We always use a tub of water too. It may be what you're doing with your fingers while he's in the water. If you stroke down, and through with your fingers, it shouldn't mat the fur.

Shampoo gets rinsed out before conditioner.

If there is any mat before the bath, it will just get felted. Always brush before.

A lot of people think their dog is brushed out, but mats have to be brushed out all the way down to the skin-not just so they look brushed out on the outside of the coat.


----------



## Heather's (Jun 18, 2012)

I have bathed my dogs and their coats never look nice as when they are groomed. I always watch because we have a home groomer. She spends a lot of time brushing and combing them completely out before bathing. Seems I always miss some areas because she always finds mats. They get bathed in a big sink with a sprayer. After bathing she applies conditioner and then combs it through the coat. I think that helps to distribute the conditioner on the coat evenly. They always turn out soft and shiny when she is finished.


----------



## Tom King (Aug 2, 2006)

We use two tubs in the dog sink. It's a six foot long sink that was originally for developing photographs. On one end are the two tubs-one for shampoo, and one for conditioner. The dog is taken out of the shampoo tub, rinsed off, and then put in the conditioner tub.

In the puppy sink, there is only one tub for shampoo, and Pam pours the conditioner over after rinsing.

One is never bathed until completely brushed out, and that tested with a comb. After brushing, you should be able to run a comb through it, all the way down to the skin.


----------



## EvaE1izabeth (Nov 14, 2017)

Tom King said:


> We use two tubs in the dog sink. It's a six foot long sink that was originally for developing photographs. On one end are the two tubs-one for shampoo, and one for conditioner. The dog is taken out of the shampoo tub, rinsed off, and then put in the conditioner tub.


What a smart setup!

How do you make room for such a long sink?


----------



## Tom King (Aug 2, 2006)

It was planned in the Dog Room. The Dog Room is 16 x 24, and was planned in the addition on our house that allowed part for a Master Bedroom Suite, but mostly for the dogs. Outside the dogroom is a 16 x 42 foot covered patio, so they can go outside when the weather is bad.

There are pictures on the Photo Gallery page on our website, including the sink. The Puppy Sink is a modified laundry tub sink, that's raised so Pam can lay her hands flat in the bottom without bending over. That is in the Puppy Room, which is directly behind the Living area in our house. No pictures of that anywhere that I know of, but there are some floating around somewhere.

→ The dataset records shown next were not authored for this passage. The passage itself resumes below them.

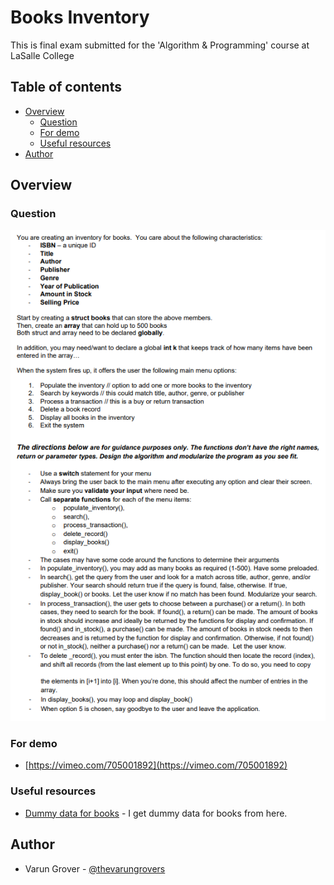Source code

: # Books Inventory

This is final exam submitted for the 'Algorithm & Programming' course at LaSalle College

## Table of contents

- [Overview](#overview)
  - [Question](#question)
  - [For demo](#for-demo)
  - [Useful resources](#useful-resources)
- [Author](#author)


## Overview

### Question
![](question.png)

### For demo
- [https://vimeo.com/705001892](https://vimeo.com/705001892)

### Useful resources

- [Dummy data for books](https://gist.github.com/nanotaboada/6396437) - I get dummy data for books from here.

## Author

- Varun Grover - [@thevarungrovers](https://www.github.com/thevarungrovers)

The picture of the sink there only shows one tub. Since that was taken, the grate on legs for rinsing has been moved over to the left end, and two larger tubs in the right end.


----------



## krandall (Jun 11, 2009)

EvaE1izabeth said:


> What a smart setup!
> 
> How do you make room for such a long sink?


They have THE best dog room! That comes from years of experience! LOL!

OTOH, when we had our kitchen remodeled, I was smart(er) too... to the bemusement of our builder. He took me to the pumbing supply place, and I wouldn't even LOOK at kitchen sinks that weren't big enough to be swimming pools for Havanese, and I INSISTED on a pull-out, spray nozzle! LOL! I couldn't have cared less about fancy copper, or farm house fronts... gimme a BIG, DEEP Havanese swimming pool! LOL!


----------



## EvaE1izabeth (Nov 14, 2017)

I walked through a few houses in the “parade” this summer, the new construction showcase for local builders, and quite a few of the houses had these beautiful, elaborately tiled dog sinks - out in the garage! I thought, maybe these garages are all better insulated than mine?? I am glad Havanese are small enough that there are many options to accommodate bath time!


----------



## EvaE1izabeth (Nov 14, 2017)

Tom King said:


> It was planned in the Dog Room. The Dog Room is 16 x 24, and was planned in the addition on our house that allowed part for a Master Bedroom Suite, but mostly for the dogs. Outside the dogroom is a 16 x 42 foot covered patio, so they can go outside when the weather is bad.
> 
> There are pictures on the Photo Gallery page on our website, including the sink. The Puppy Sink is a modified laundry tub sink, that's raised so Pam can lay her hands flat in the bottom without bending over. That is in the Puppy Room, which is directly behind the Living area in our house. No pictures of that anywhere that I know of, but there are some floating around somewhere.
> 
> The picture of the sink there only shows one tub. Since that was taken, the grate on legs for rinsing has been moved over to the left end, and two larger tubs in the right end.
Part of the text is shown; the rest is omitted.